Israeli Justice Minister Tzipi Livni declared that “There are ways of doing it [separating Gaza from Israel].” She said. “The [barrier] may not need to be visible from above ground. There are, of course, also technological means that are being checked that could be effective.”
She also stated that despite the sizeable expense, “it will be worth it.”
However, some have argued that construction of a physical barrier will neither be worth the cost, nor a guaranteed solution. According to a senior IDF officer, such a barrier would cost upward of 20 billion shekels (A$6.2B). The high cost results from the length of the Gaza border – around 65km – as well the depth to which the barrier would need to be dug – dozens of metres into the ground. Perhaps the most effective barrier would be the construction of a moat, something that would require enormous resources both to build and maintain (fresh water would have to be used to prevent salination of the region’s underground water table). On top of the cost issue, the same senior officer noted that a barrier would not be “bypass-proof”.

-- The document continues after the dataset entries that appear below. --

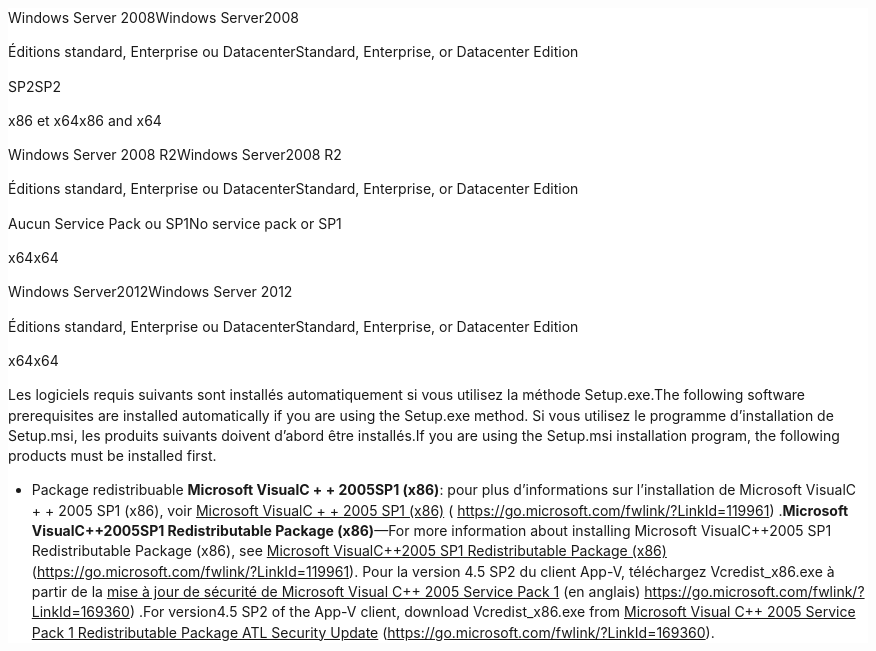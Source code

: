 <tr class="even">
<td align="left"><p><span data-ttu-id="450fa-189">Windows Server 2008</span><span class="sxs-lookup"><span data-stu-id="450fa-189">Windows Server2008</span></span></p></td>
<td align="left"><p><span data-ttu-id="450fa-190">Éditions standard, Enterprise ou Datacenter</span><span class="sxs-lookup"><span data-stu-id="450fa-190">Standard, Enterprise, or Datacenter Edition</span></span></p></td>
<td align="left"><p><span data-ttu-id="450fa-191">SP2</span><span class="sxs-lookup"><span data-stu-id="450fa-191">SP2</span></span></p></td>
<td align="left"><p><span data-ttu-id="450fa-192">x86 et x64</span><span class="sxs-lookup"><span data-stu-id="450fa-192">x86 and x64</span></span></p></td>
</tr>
<tr class="odd">
<td align="left"><p><span data-ttu-id="450fa-193">Windows Server 2008 R2</span><span class="sxs-lookup"><span data-stu-id="450fa-193">Windows Server2008 R2</span></span></p></td>
<td align="left"><p><span data-ttu-id="450fa-194">Éditions standard, Enterprise ou Datacenter</span><span class="sxs-lookup"><span data-stu-id="450fa-194">Standard, Enterprise, or Datacenter Edition</span></span></p></td>
<td align="left"><p><span data-ttu-id="450fa-195">Aucun Service Pack ou SP1</span><span class="sxs-lookup"><span data-stu-id="450fa-195">No service pack or SP1</span></span></p></td>
<td align="left"><p><span data-ttu-id="450fa-196">x64</span><span class="sxs-lookup"><span data-stu-id="450fa-196">x64</span></span></p></td>
</tr>
<tr class="even">
<td align="left"><p><span data-ttu-id="450fa-197">Windows Server2012</span><span class="sxs-lookup"><span data-stu-id="450fa-197">Windows Server 2012</span></span></p></td>
<td align="left"><p><span data-ttu-id="450fa-198">Éditions standard, Enterprise ou Datacenter</span><span class="sxs-lookup"><span data-stu-id="450fa-198">Standard, Enterprise, or Datacenter Edition</span></span></p></td>
<td align="left"><p></p></td>
<td align="left"><p><span data-ttu-id="450fa-199">x64</span><span class="sxs-lookup"><span data-stu-id="450fa-199">x64</span></span></p></td>
</tr>
</tbody>
</table>

<span data-ttu-id="450fa-200">Les logiciels requis suivants sont installés automatiquement si vous utilisez la méthode Setup.exe.</span><span class="sxs-lookup"><span data-stu-id="450fa-200">The following software prerequisites are installed automatically if you are using the Setup.exe method.</span></span> <span data-ttu-id="450fa-201">Si vous utilisez le programme d’installation de Setup.msi, les produits suivants doivent d’abord être installés.</span><span class="sxs-lookup"><span data-stu-id="450fa-201">If you are using the Setup.msi installation program, the following products must be installed first.</span></span>

-   <span data-ttu-id="450fa-202">Package redistribuable **Microsoft VisualC + + 2005SP1 (x86)**: pour plus d’informations sur l’installation de Microsoft VisualC + + 2005 SP1 (x86), voir [Microsoft VisualC + + 2005 SP1 (x86)](https://go.microsoft.com/fwlink/?LinkId=119961) ( https://go.microsoft.com/fwlink/?LinkId=119961) .</span><span class="sxs-lookup"><span data-stu-id="450fa-202">**Microsoft VisualC++2005SP1 Redistributable Package (x86)**—For more information about installing Microsoft VisualC++2005 SP1 Redistributable Package (x86), see [Microsoft VisualC++2005 SP1 Redistributable Package (x86)](https://go.microsoft.com/fwlink/?LinkId=119961) (https://go.microsoft.com/fwlink/?LinkId=119961).</span></span> <span data-ttu-id="450fa-203">Pour la version 4.5 SP2 du client App-V, téléchargez Vcredist\_x86.exe à partir de la [mise à jour de sécurité de Microsoft Visual C++ 2005 Service Pack 1](https://go.microsoft.com/fwlink/?LinkId=169360) (en anglais) https://go.microsoft.com/fwlink/?LinkId=169360) .</span><span class="sxs-lookup"><span data-stu-id="450fa-203">For version4.5 SP2 of the App-V client, download Vcredist\_x86.exe from [Microsoft Visual C++ 2005 Service Pack 1 Redistributable Package ATL Security Update](https://go.microsoft.com/fwlink/?LinkId=169360) (https://go.microsoft.com/fwlink/?LinkId=169360).</span></span>
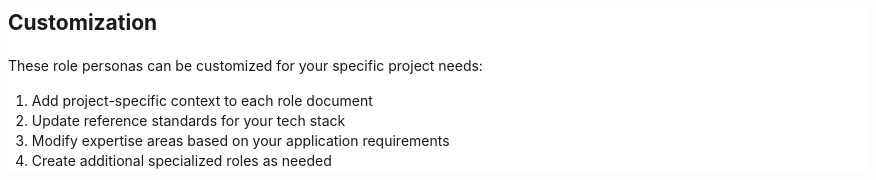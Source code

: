 ## Customization

These role personas can be customized for your specific project needs:

1. Add project-specific context to each role document
2. Update reference standards for your tech stack
3. Modify expertise areas based on your application requirements
4. Create additional specialized roles as needed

On August 14, reports emerged about new tunnel sensor technologies that could potentially solve the problem. After failing operational tests eight years ago, detection systems have since undergone improvements and upgrades, the reports said. If the upgrades prove sufficient, the military would likely endorse the idea of deploying the system along the whole Gaza border. Such a deployment, while avoiding the costs of a full-sized barrier along the whole border, could still include the construction of underground barriers below sensitive parts of the border – either where conditions for digging are ripe, or near certain strategic outposts.
Whichever defensive measures are implemented, the threat is unlikely to disappear anytime soon. “Once the war is over and the IDF retreats back to Israel, Hamas can easily rebuild the offensive-tunnels again” says Dr. Hecht. He noted that this would take a great deal of money and a few years to complete but “the level of casualties suffered by Israel and the apparent terror caused by the tunnels to Israeli civilians …” means that Hamas can regard the tunnels “as a strategic success worth doing again.”
In other words, in the absence of Gaza’s thorough disarmament as a result of ceasefire arrangements, or better still, the end of Hamas rule of the coastal enclave, tunnels are likely here to stay as a major new challenge for Israel amongst its already difficult and multi-faceted security needs.